その日は嵯峨に言われるまま、何の気なしに嵯峨の手にしていた『東和共和国宇宙軍幹部候補生』の応募要項を受け取った。
そして、仕方なく応募用紙に必要事項を記入してポストに投函した。
しかし、そんな興味の全くなかった『東和共和国宇宙軍』から翌日の夕方には電話があった。
なんでも、その次の日に一次面接があるという。
今思えば完全にできすぎた話だが、誠は初めての就職活動での好感触にそれなりの歓喜を浮かべて、これまで受けた民間企業と変わらない一次面接を済ませた。
家に帰ると、誠の持っていた通信タブレット端末に一次面接の合格と二次面接が次の日に東和宇宙軍総本部で行われるというメールが来ていた。
誘い出されて行った二次面接の場所は、この赤レンガの建物で有名な東和宇宙軍総本部だった。
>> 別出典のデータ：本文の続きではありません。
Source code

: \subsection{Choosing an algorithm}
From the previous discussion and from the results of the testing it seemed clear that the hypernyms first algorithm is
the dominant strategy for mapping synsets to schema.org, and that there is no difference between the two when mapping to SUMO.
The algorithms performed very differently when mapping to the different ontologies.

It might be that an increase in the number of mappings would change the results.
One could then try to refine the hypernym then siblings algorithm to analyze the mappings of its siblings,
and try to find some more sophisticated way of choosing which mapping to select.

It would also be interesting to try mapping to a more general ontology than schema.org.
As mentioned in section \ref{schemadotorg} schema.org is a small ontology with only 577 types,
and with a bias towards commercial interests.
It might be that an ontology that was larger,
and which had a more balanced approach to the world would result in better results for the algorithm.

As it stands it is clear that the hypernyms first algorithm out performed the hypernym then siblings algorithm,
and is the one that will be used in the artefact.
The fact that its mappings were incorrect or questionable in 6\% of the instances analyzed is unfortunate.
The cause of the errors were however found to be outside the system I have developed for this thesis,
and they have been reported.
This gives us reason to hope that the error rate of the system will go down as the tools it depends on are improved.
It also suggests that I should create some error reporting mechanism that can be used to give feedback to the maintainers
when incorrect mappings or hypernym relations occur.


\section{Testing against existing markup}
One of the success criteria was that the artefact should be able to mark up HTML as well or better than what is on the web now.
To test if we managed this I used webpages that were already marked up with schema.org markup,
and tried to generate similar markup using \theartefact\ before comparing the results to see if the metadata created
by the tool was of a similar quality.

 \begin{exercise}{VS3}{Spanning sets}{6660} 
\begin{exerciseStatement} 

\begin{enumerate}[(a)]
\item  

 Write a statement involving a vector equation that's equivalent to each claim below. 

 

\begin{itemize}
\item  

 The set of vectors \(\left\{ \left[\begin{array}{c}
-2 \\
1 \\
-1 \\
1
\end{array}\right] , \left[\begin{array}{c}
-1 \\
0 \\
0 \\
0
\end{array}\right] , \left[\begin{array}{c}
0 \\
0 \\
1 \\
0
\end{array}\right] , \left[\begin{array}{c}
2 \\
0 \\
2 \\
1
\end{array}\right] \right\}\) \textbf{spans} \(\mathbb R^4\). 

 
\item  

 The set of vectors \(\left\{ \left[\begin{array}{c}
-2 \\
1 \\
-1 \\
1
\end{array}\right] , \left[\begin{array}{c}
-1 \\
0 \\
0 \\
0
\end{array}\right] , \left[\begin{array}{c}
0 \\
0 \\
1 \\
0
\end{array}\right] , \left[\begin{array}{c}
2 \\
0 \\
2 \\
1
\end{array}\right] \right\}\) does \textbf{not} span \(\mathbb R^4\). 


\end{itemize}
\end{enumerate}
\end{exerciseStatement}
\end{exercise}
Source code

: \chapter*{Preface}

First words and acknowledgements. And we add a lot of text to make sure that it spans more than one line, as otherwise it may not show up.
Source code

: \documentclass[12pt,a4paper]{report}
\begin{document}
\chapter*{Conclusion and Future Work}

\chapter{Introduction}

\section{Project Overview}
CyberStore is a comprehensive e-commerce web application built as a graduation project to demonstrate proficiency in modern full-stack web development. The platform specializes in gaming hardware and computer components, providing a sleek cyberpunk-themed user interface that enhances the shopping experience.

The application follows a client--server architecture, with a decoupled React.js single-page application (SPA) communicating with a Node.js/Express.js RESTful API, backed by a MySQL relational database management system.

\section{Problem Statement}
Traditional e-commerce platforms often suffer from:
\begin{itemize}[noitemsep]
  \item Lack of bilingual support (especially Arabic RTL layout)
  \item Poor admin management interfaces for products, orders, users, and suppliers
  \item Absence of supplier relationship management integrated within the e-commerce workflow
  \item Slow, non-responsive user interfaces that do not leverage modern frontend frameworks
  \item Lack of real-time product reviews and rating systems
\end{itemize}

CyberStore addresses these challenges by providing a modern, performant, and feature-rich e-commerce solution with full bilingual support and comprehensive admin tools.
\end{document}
そのビルに呼び出されたのは誠一人だった。その内容も一次面接と何1つ変わらないどうでもいい内容だった。
そうして誠はとりあえずの二次面接を済ませた。
この段階で誠は、この就職試験が『おかしい』ことには気づいていた。
しかし、他に道は無く、誠は嵯峨と母が勧める『東和共和国宇宙軍幹部候補生』採用試験を辞退しない決断をして立派な面接会場を後にした。
家に帰ると通信用タブレットにメールが入った。
その内容は内定決定。あまりの出来事にあれほど待ち望んでいた内定通知をただぼんやりと眺めていたのを覚えている。
その後も奇妙なことは連続で起きた。
内定者に対する最初の説明会会場では、今の時点での希望進路を記入するアンケートが配布された。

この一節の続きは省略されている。